“A faith without some doubts
is like a human body without antibodies in it. People who blithely go through
life too busy or indifferent to ask hard questions about why they believe as
they do will find themselves defenseless against either the experience of
tragedy or the probing questions of a smart skeptic.” Tim
Keller
Standing beside my Goliath, all I had at my disposal were the same two
weapons: a curious (but limited) intellect, and prayer.
I remember during one of my periods of turmoil being at work, trying to
distract myself with my duties, and finally crying out to God in my mind,
“Please help me figure this out, I don’t know what to do! I don’t want to be
scared all the time, but that’s what it feels like right now, how do I escape?”
The thought came to me that I needed to seek. And not just seek out
those who I knew already agreed with me, but seek out the roughest, toughest,
bunch of skeptics I could find so that I would know, really know, that I had at
least tried
to understand what the “other side” was about. I couldn’t try to protect myself
with selective listening, because I knew I would only be burying myself deeper
in denial and distancing myself from the world, and that is not the kind of
faith that was authentic to me.
So I read, and read, and found websites or books that presented one
position, then found what I thought was a well-constructed argument against it.

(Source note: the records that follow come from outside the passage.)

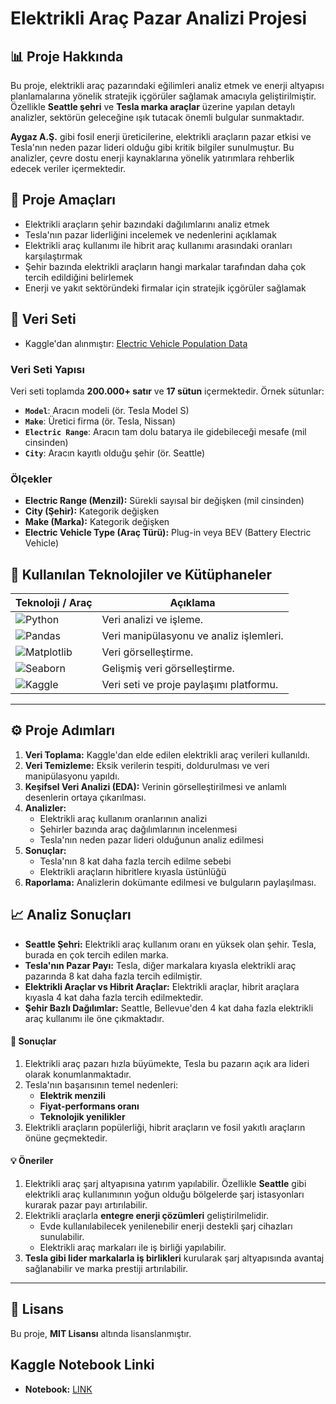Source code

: # Elektrikli Araç Pazar Analizi Projesi

## 📊 Proje Hakkında
Bu proje, elektrikli araç pazarındaki eğilimleri analiz etmek ve enerji altyapısı planlamalarına yönelik stratejik içgörüler sağlamak amacıyla geliştirilmiştir. Özellikle **Seattle şehri** ve **Tesla marka araçlar** üzerine yapılan detaylı analizler, sektörün geleceğine ışık tutacak önemli bulgular sunmaktadır.

**Aygaz A.Ş.** gibi fosil enerji üreticilerine, elektrikli araçların pazar etkisi ve Tesla'nın neden pazar lideri olduğu gibi kritik bilgiler sunulmuştur. Bu analizler, çevre dostu enerji kaynaklarına yönelik yatırımlara rehberlik edecek veriler içermektedir.

## 🚀 Proje Amaçları
- Elektrikli araçların şehir bazındaki dağılımlarını analiz etmek
- Tesla'nın pazar liderliğini incelemek ve nedenlerini açıklamak
- Elektrikli araç kullanımı ile hibrit araç kullanımı arasındaki oranları karşılaştırmak
- Şehir bazında elektrikli araçların hangi markalar tarafından daha çok tercih edildiğini belirlemek
- Enerji ve yakıt sektöründeki firmalar için stratejik içgörüler sağlamak

## 📂 Veri Seti
- Kaggle'dan alınmıştır: [Electric Vehicle Population Data](https://www.kaggle.com/datasets/mariusborel/electric-vhicule-population-data)

### Veri Seti Yapısı
Veri seti toplamda **200.000+ satır** ve **17 sütun** içermektedir. Örnek sütunlar:
- **`Model`**: Aracın modeli (ör. Tesla Model S)
- **`Make`**: Üretici firma (ör. Tesla, Nissan)
- **`Electric Range`**: Aracın tam dolu batarya ile gidebileceği mesafe (mil cinsinden)
- **`City`**: Aracın kayıtlı olduğu şehir (ör. Seattle)

### Ölçekler
- **Electric Range (Menzil):** Sürekli sayısal bir değişken (mil cinsinden)
- **City (Şehir):** Kategorik değişken
- **Make (Marka):** Kategorik değişken
- **Electric Vehicle Type (Araç Türü):** Plug-in veya BEV (Battery Electric Vehicle)

## 🧰 Kullanılan Teknolojiler ve Kütüphaneler

| Teknoloji / Araç             | Açıklama                                           |
|------------------------------|---------------------------------------------------|
| ![Python](https://img.shields.io/badge/-Python-3776AB?style=flat&logo=python&logoColor=white) | Veri analizi ve işleme.                           |
| ![Pandas](https://img.shields.io/badge/-Pandas-150458?style=flat&logo=pandas&logoColor=white) | Veri manipülasyonu ve analiz işlemleri.           |
| ![Matplotlib](https://img.shields.io/badge/-Matplotlib-FF4F8B?style=flat&logo=python&logoColor=white) | Veri görselleştirme.                              |
| ![Seaborn](https://img.shields.io/badge/-Seaborn-5E5C5C?style=flat&logo=python&logoColor=white) | Gelişmiş veri görselleştirme.                     |
| ![Kaggle](https://img.shields.io/badge/-Kaggle-20BEFF?style=flat&logo=kaggle&logoColor=white) | Veri seti ve proje paylaşımı platformu.           |

---

## ⚙️ Proje Adımları
1. **Veri Toplama:** Kaggle'dan elde edilen elektrikli araç verileri kullanıldı.
2. **Veri Temizleme:** Eksik verilerin tespiti, doldurulması ve veri manipülasyonu yapıldı.
3. **Keşifsel Veri Analizi (EDA):** Verinin görselleştirilmesi ve anlamlı desenlerin ortaya çıkarılması.
4. **Analizler:** 
   - Elektrikli araç kullanım oranlarının analizi
   - Şehirler bazında araç dağılımlarının incelenmesi
   - Tesla'nın neden pazar lideri olduğunun analiz edilmesi
5. **Sonuçlar:** 
   - Tesla'nın 8 kat daha fazla tercih edilme sebebi
   - Elektrikli araçların hibritlere kıyasla üstünlüğü
6. **Raporlama:** Analizlerin dokümante edilmesi ve bulguların paylaşılması.

## 📈 Analiz Sonuçları
- **Seattle Şehri:** Elektrikli araç kullanım oranı en yüksek olan şehir. Tesla, burada en çok tercih edilen marka.
- **Tesla'nın Pazar Payı:** Tesla, diğer markalara kıyasla elektrikli araç pazarında 8 kat daha fazla tercih edilmiştir.
- **Elektrikli Araçlar vs Hibrit Araçlar:** Elektrikli araçlar, hibrit araçlara kıyasla 4 kat daha fazla tercih edilmektedir.
- **Şehir Bazlı Dağılımlar:** Seattle, Bellevue'den 4 kat daha fazla elektrikli araç kullanımı ile öne çıkmaktadır.

#### 📝 Sonuçlar  
1. Elektrikli araç pazarı hızla büyümekte, Tesla bu pazarın açık ara lideri olarak konumlanmaktadır.  
2. Tesla'nın başarısının temel nedenleri:  
   - **Elektrik menzili**  
   - **Fiyat-performans oranı**  
   - **Teknolojik yenilikler**  
3. Elektrikli araçların popülerliği, hibrit araçların ve fosil yakıtlı araçların önüne geçmektedir.  

#### 💡 Öneriler  
1. Elektrikli araç şarj altyapısına yatırım yapılabilir. Özellikle **Seattle** gibi elektrikli araç kullanımının yoğun olduğu bölgelerde şarj istasyonları kurarak pazar payı artırılabilir.  
2. Elektrikli araçlarla **entegre enerji çözümleri** geliştirilmelidir.  
   - Evde kullanılabilecek yenilenebilir enerji destekli şarj cihazları sunulabilir.  
   - Elektrikli araç markaları ile iş birliği yapılabilir.  
3. **Tesla gibi lider markalarla iş birlikleri** kurularak şarj altyapısında avantaj sağlanabilir ve marka prestiji artırılabilir.  

---
## 📄 Lisans
Bu proje, **MIT Lisansı** altında lisanslanmıştır.

## Kaggle Notebook Linki
- **Notebook:** [LINK](https://www.kaggle.com/code/metinyurdev/electricvehicleanalysisproject)
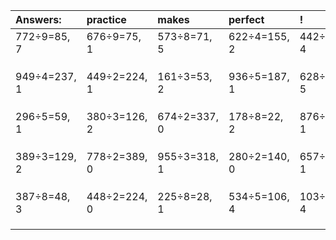 | Answers: | practice | makes | perfect | ! |
| :--- | :--- | :--- | :--- | :--- |
| 772÷9=85, 7 | 676÷9=75, 1 | 573÷8=71, 5 | 622÷4=155, 2 | 442÷6=73, 4 | 
|   |   |   |   |   | 
|   |   |   |   |   | 
|   |   |   |   |   | 
| 949÷4=237, 1 | 449÷2=224, 1 | 161÷3=53, 2 | 936÷5=187, 1 | 628÷7=89, 5 | 
|   |   |   |   |   | 
|   |   |   |   |   | 
|   |   |   |   |   | 
| 296÷5=59, 1 | 380÷3=126, 2 | 674÷2=337, 0 | 178÷8=22, 2 | 876÷7=125, 1 | 
|   |   |   |   |   | 
|   |   |   |   |   | 
|   |   |   |   |   | 
| 389÷3=129, 2 | 778÷2=389, 0 | 955÷3=318, 1 | 280÷2=140, 0 | 657÷2=328, 1 | 
|   |   |   |   |   | 
|   |   |   |   |   | 
|   |   |   |   |   | 
| 387÷8=48, 3 | 448÷2=224, 0 | 225÷8=28, 1 | 534÷5=106, 4 | 103÷9=11, 4 | 
|   |   |   |   |   | 
|   |   |   |   |   | 
|   |   |   |   |   |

And I spent a lot of time thinking. I didn’t always make big changes in my
beliefs in a single setting; usually it was some small detail that I later had
to circle back to years later to re-explore, adapt or rearrange. Mostly it
wasn’t that a new element was added, but a room was made bigger for ideas to
better flow through. The biggest alterations were walls that were taken out
that I had come to decide didn’t belong in the first place.
Ultimately the architecture of my faith has not only remained, but been
improved by facing my Goliath, who I no longer identify as a single entity such
as “atheism” or “science,” but by his real name: Fear.
---
There are so many points
I wanted to make with this post that it has been hard for me to narrow myself
down to a conclusion. Chastise believers because I think they’ve alienated an
entire community by defending a very specific, predetermined perspective? Challenge
the atheist community who likes to use this specific position as a straw man to
undermine all of theism?
How about neither?
At least one of my points is that we need to quit accusing large groups of
people based on a label, because what you believe shouldn’t define how
you believe. The more I interact with thinkers different than myself, the more I
realize that we stop hearing each other as soon as we think we know the why
behind someone believing what they do (because admit it, it usually isn’t a
sterling motive we’re assigning them).
On the flip side, in the aftermath of debates between figures like Bill
Nye and Ken Ham, men who embody two very specific belief systems, I saw this
debate used an opportunity to protect what we think we already know instead of
keeping an open mind to learning what maybe we don’t. And since I do not
consider that a debate, but a stage for a melodrama, that is why I chose not to watch.